The move comes as Turkey’s fourth biggest dam, Ilısu, is expected to submerge the ancient town of Hasankeyf under swathes of floodwater, according to Hurriyet Daily News.

Pictures show the final section of the mosque being hauled in its mile-long journey by powerful robots watched over by construction crews.

The 4,600 tons of mosque has been relocated to the Hasankeyf New Cultural Park Field, a special site designated for the protected structures.

Along with the 610-year-old mosque other cultural artefacts are being removed to the site which was created in 2017.

A colossal stone work called the Zeynel Bey Shrine was moved using similar technology last year. 

The Mayor of Hasankeyf Abdulvahap Kusen said: ‘Works are continuing for the artefacts not to be damaged due to the [flood] waters. The ancient artefacts will come together in the Culture Park near the new residential area,’ the Turkish daily reported.

The town of Hasankeyf was given protected status in 1981 and is home to nearly 6,000 caves.

In addition to the mosque there are other historic structures of Christian and Muslim worship, as well as an ancient Byzantine fortress.

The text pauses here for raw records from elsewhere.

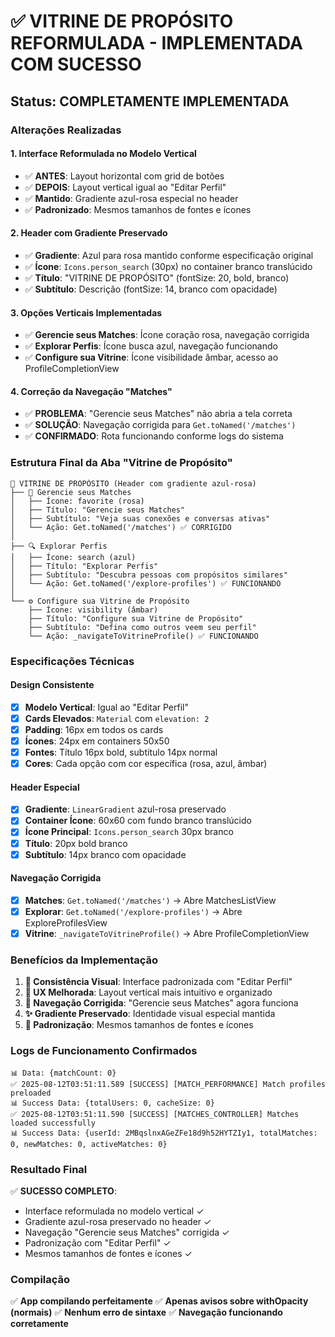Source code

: # ✅ VITRINE DE PROPÓSITO REFORMULADA - IMPLEMENTADA COM SUCESSO

## Status: COMPLETAMENTE IMPLEMENTADA

### Alterações Realizadas

#### 1. **Interface Reformulada no Modelo Vertical**
- ✅ **ANTES**: Layout horizontal com grid de botões
- ✅ **DEPOIS**: Layout vertical igual ao "Editar Perfil"
- ✅ **Mantido**: Gradiente azul-rosa especial no header
- ✅ **Padronizado**: Mesmos tamanhos de fontes e ícones

#### 2. **Header com Gradiente Preservado**
- ✅ **Gradiente**: Azul para rosa mantido conforme especificação original
- ✅ **Ícone**: `Icons.person_search` (30px) no container branco translúcido
- ✅ **Título**: "VITRINE DE PROPÓSITO" (fontSize: 20, bold, branco)
- ✅ **Subtítulo**: Descrição (fontSize: 14, branco com opacidade)

#### 3. **Opções Verticais Implementadas**
- ✅ **Gerencie seus Matches**: Ícone coração rosa, navegação corrigida
- ✅ **Explorar Perfis**: Ícone busca azul, navegação funcionando
- ✅ **Configure sua Vitrine**: Ícone visibilidade âmbar, acesso ao ProfileCompletionView

#### 4. **Correção da Navegação "Matches"**
- ✅ **PROBLEMA**: "Gerencie seus Matches" não abria a tela correta
- ✅ **SOLUÇÃO**: Navegação corrigida para `Get.toNamed('/matches')`
- ✅ **CONFIRMADO**: Rota funcionando conforme logs do sistema

### Estrutura Final da Aba "Vitrine de Propósito"

```
👤 VITRINE DE PROPÓSITO (Header com gradiente azul-rosa)
├── 💖 Gerencie seus Matches
│   ├── Ícone: favorite (rosa)
│   ├── Título: "Gerencie seus Matches"
│   ├── Subtítulo: "Veja suas conexões e conversas ativas"
│   └── Ação: Get.toNamed('/matches') ✅ CORRIGIDO
│
├── 🔍 Explorar Perfis  
│   ├── Ícone: search (azul)
│   ├── Título: "Explorar Perfis"
│   ├── Subtítulo: "Descubra pessoas com propósitos similares"
│   └── Ação: Get.toNamed('/explore-profiles') ✅ FUNCIONANDO
│
└── ⚙️ Configure sua Vitrine de Propósito
    ├── Ícone: visibility (âmbar)
    ├── Título: "Configure sua Vitrine de Propósito"
    ├── Subtítulo: "Defina como outros veem seu perfil"
    └── Ação: _navigateToVitrineProfile() ✅ FUNCIONANDO
```

### Especificações Técnicas

#### **Design Consistente**
- [x] **Modelo Vertical**: Igual ao "Editar Perfil"
- [x] **Cards Elevados**: `Material` com `elevation: 2`
- [x] **Padding**: 16px em todos os cards
- [x] **Ícones**: 24px em containers 50x50
- [x] **Fontes**: Título 16px bold, subtítulo 14px normal
- [x] **Cores**: Cada opção com cor específica (rosa, azul, âmbar)

#### **Header Especial**
- [x] **Gradiente**: `LinearGradient` azul-rosa preservado
- [x] **Container Ícone**: 60x60 com fundo branco translúcido
- [x] **Ícone Principal**: `Icons.person_search` 30px branco
- [x] **Título**: 20px bold branco
- [x] **Subtítulo**: 14px branco com opacidade

#### **Navegação Corrigida**
- [x] **Matches**: `Get.toNamed('/matches')` → Abre MatchesListView
- [x] **Explorar**: `Get.toNamed('/explore-profiles')` → Abre ExploreProfilesView  
- [x] **Vitrine**: `_navigateToVitrineProfile()` → Abre ProfileCompletionView

### Benefícios da Implementação

1. **🎨 Consistência Visual**: Interface padronizada com "Editar Perfil"
2. **📱 UX Melhorada**: Layout vertical mais intuitivo e organizado
3. **🎯 Navegação Corrigida**: "Gerencie seus Matches" agora funciona
4. **✨ Gradiente Preservado**: Identidade visual especial mantida
5. **📏 Padronização**: Mesmos tamanhos de fontes e ícones

### Logs de Funcionamento Confirmados

```
📊 Data: {matchCount: 0}
✅ 2025-08-12T03:51:11.589 [SUCCESS] [MATCH_PERFORMANCE] Match profiles preloaded
📊 Success Data: {totalUsers: 0, cacheSize: 0}
✅ 2025-08-12T03:51:11.590 [SUCCESS] [MATCHES_CONTROLLER] Matches loaded successfully
📊 Success Data: {userId: 2MBqslnxAGeZFe18d9h52HYTZIy1, totalMatches: 0, newMatches: 0, activeMatches: 0}
```

### Resultado Final

✅ **SUCESSO COMPLETO**: 
- Interface reformulada no modelo vertical ✓
- Gradiente azul-rosa preservado no header ✓
- Navegação "Gerencie seus Matches" corrigida ✓
- Padronização com "Editar Perfil" ✓
- Mesmos tamanhos de fontes e ícones ✓

### Compilação

✅ **App compilando perfeitamente**
✅ **Apenas avisos sobre withOpacity (normais)**
✅ **Nenhum erro de sintaxe**
✅ **Navegação funcionando corretamente**
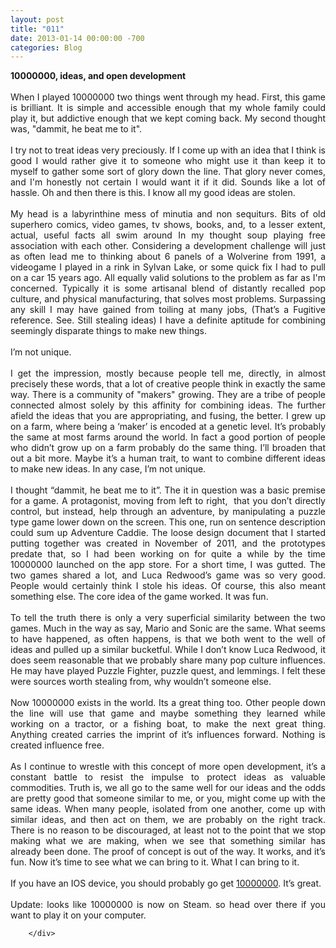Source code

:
```yaml
---
layout: post
title: "011"
date: 2013-01-14 00:00:00 -700
categories: Blog
---
```


<div class="blog-content">
				<div class="paragraph" style="text-align:justify;"><strong>10000000, ideas, and open development</strong><br><br> When I played 10000000 two things went through my head. First, this game is brilliant. It is simple and accessible enough that my whole family could play it, but addictive enough that we kept coming back. My second thought was, "dammit, he beat me to it".&nbsp;<br><br>I try not to treat ideas very preciously. If I come up with an idea that I think is good I would rather give it to someone who might use it than keep it to myself to gather some sort of glory down the line. That glory never comes, and I'm honestly not certain I would want it if it did. Sounds like a lot of hassle. Oh and then there is this. I know all my good ideas are stolen.&nbsp;<br><br>My head is a labyrinthine mess of minutia and non sequiturs. Bits of old superhero comics, video games, tv shows, books, and, to a lesser extent, actual, useful facts all swim around In my thought soup playing free association with each other. Considering a development challenge will just as often lead me to thinking about 6 panels of a Wolverine from 1991, a videogame I played in a rink in Sylvan Lake, or some quick fix I had to pull on a car 15 years ago. All equally valid solutions to the problem as far as I'm concerned. Typically it is some artisanal blend of distantly recalled pop culture, and physical manufacturing, that solves most problems. Surpassing any skill I may have gained from toiling at many jobs, (That&rsquo;s a Fugitive reference. See. Still stealing ideas) I have a definite aptitude for combining seemingly disparate things to make new things.&nbsp;<br><br>I&rsquo;m not unique.&nbsp;<br><br>I get the impression, mostly because people tell me, directly, in almost precisely these words, that a lot of creative people think in exactly the same way. There is a community of "makers" growing. They are a tribe of people connected almost solely by this affinity for combining ideas. The further afield the ideas that you are appropriating, and fusing, the better. I grew up on a farm, where being a &lsquo;maker&rsquo; is encoded at a genetic level. It&rsquo;s probably the same at most farms around the world. In fact a good portion of people who didn&rsquo;t grow up on a farm probably do the same thing. I&rsquo;ll broaden that out a bit more. Maybe it&rsquo;s a human trait, to want to combine different ideas to make new ideas. In any case, I&rsquo;m not unique.&nbsp;<br><br>I thought &ldquo;dammit, he beat me to it&rdquo;. The it in question was a basic premise for a game. A protagonist, moving from left to right, &nbsp;that you don&rsquo;t directly control, but instead, help through an adventure, by manipulating a puzzle type game lower down on the screen. This one, run on sentence description could sum up Adventure Caddie. The loose design document that I started putting together was created in November of 2011, and the prototypes predate that, so I had been working on for quite a while by the time 10000000 launched on the app store. For a short time, I was gutted. The two games shared a lot, and Luca Redwood&rsquo;s game was so very good. People would certainly think I stole his ideas. Of course, this also meant something else. The core idea of the game worked. It was fun.<br><br>To tell the truth there is only a very superficial similarity between the two games. Much in the way as say, Mario and Sonic are the same. What seems to have happened, as often happens, is that we both went to the well of ideas and pulled up a similar bucketful. While I don&rsquo;t know Luca Redwood, it does seem reasonable that we probably share many pop culture influences. He may have played Puzzle Fighter, puzzle quest, and lemmings. I felt these were sources worth stealing from, why wouldn&rsquo;t someone else.&nbsp;<br><br>Now 10000000 exists in the world. Its a great thing too. Other people down the line will use that game and maybe something they learned while working on a tractor, or a fishing boat, to make the next great thing. Anything created carries the imprint of it&rsquo;s influences forward. Nothing is created influence free.<br><br>As I continue to wrestle with this concept of more open development, it&rsquo;s a constant battle to resist the impulse to protect ideas as valuable commodities. Truth is, we all go to the same well for our ideas and the odds are pretty good that someone similar to me, or you, might come up with the same ideas. When many people, isolated from one another, come up with similar ideas, and then act on them, we are probably on the right track. There is no reason to be discouraged, at least not to the point that we stop making what we are making, when we see that something similar has already been done. The proof of concept is out of the way. It works, and it&rsquo;s fun. Now it&rsquo;s time to see what we can bring to it. What I can bring to it.<br><br>If you have an IOS device, you should probably go get <a href="https://itunes.apple.com/ca/app/10000000/id544385071?mt=8" target="_blank" title="">10000000</a>. It&rsquo;s great. <br><br>Update: looks like 10000000 is now on Steam. so head over there if you want to play it on your computer.</div>

		</div>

The history of the town can be traced by across nine civilisations and is first mentioned in texts dating back almost 2,000 years before the birth of Christ.

Since 2009 Turkey’s own banks had to finance the building of the dam after Société Générale, UniCredit and DekaBank pulled the plug on credit.

The European Banks advised the Turkish government they would have to meet certain criteria set out by the World Bank, which included environmental protections and resettlement, but the Turkish authorities failed to do so.

Video shows the colossal structure being taken over a culvert by the 352 wheels of the robotic vehicle.